Museum of Pre-Columbian Art
Not just a point of reference for Chile but for the whole of Latin America, containing historic pieces from pre-Columbian culture.
It covers 4,500 years of pre-Columbian civilization, the highlight of which is the Chinchorro mummies, from Chile's indigenous culture and older than the famous Egyptian mummies. The permanent exhibition is not just Chilean culture, but rather is aims to be a point of reference for the whole of Latin America's history prior to the conquest. This has been a pioneering effort latterly copied by other countries. As a result there are pieces from places like the Caribbean, Colombia, Ecuador, the whole of the Amazon jungle and the central and southern Andes. Themes covered by its temporary exhibitions over the last few years include: the Andean world, the legacy of the shaman or the great Inca civilization.
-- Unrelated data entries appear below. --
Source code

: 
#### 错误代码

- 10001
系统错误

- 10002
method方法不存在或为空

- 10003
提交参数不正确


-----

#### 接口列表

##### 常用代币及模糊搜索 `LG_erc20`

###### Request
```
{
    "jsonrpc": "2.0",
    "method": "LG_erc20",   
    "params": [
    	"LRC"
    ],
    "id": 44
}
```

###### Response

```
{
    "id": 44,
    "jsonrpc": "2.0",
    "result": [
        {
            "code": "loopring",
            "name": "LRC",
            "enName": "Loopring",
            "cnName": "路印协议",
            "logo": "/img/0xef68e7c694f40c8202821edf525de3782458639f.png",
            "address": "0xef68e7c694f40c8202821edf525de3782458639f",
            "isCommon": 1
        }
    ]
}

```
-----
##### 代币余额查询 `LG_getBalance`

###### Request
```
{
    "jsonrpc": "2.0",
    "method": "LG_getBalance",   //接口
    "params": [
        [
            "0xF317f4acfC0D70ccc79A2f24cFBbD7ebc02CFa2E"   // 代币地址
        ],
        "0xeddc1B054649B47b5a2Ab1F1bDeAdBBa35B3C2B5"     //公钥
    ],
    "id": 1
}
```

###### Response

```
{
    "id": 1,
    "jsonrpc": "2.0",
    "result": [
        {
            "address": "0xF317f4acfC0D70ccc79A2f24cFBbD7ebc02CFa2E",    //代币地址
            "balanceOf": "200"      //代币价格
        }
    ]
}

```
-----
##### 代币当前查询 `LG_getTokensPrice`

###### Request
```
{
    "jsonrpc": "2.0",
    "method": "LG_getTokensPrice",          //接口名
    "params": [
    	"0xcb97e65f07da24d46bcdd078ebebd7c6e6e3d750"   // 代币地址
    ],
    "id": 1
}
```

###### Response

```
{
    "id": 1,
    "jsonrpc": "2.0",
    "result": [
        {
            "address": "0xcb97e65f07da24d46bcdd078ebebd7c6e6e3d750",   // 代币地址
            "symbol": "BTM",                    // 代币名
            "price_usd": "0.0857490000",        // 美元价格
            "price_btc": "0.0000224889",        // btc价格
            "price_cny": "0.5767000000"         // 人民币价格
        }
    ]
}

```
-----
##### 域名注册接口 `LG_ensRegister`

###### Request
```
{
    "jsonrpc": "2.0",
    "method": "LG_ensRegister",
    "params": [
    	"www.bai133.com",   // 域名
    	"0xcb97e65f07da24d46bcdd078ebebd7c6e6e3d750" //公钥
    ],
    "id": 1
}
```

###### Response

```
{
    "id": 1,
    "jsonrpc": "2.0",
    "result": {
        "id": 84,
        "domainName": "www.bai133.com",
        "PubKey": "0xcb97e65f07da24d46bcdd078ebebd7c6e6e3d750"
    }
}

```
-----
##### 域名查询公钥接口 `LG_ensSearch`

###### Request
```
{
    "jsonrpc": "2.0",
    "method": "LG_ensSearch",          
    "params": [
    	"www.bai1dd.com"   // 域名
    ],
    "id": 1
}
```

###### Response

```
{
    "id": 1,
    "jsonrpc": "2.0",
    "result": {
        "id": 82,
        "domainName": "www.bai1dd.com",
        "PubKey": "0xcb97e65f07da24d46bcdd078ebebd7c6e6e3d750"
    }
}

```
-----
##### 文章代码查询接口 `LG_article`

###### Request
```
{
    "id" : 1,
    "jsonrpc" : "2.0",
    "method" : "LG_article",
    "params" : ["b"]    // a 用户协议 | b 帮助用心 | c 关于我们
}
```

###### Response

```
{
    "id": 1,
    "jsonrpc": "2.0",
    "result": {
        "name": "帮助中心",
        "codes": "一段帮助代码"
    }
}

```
The museum grew out of the Chilean architect Sergio Larraín García-Moreno's initiative. Over a number of years he himself searched, classified and kept pre-Columbian works of art and then in the 70s decided to look for an institution to continue his legacy. Supported by the incumbent mayor of Santiago, he could finally fund this museum, which opened its doors to the public in December 1981. Located a few streets from the Plaza de Armas, the museum is housed in an elegant colonial era building, in neoclassical style, previously the home of the National Library.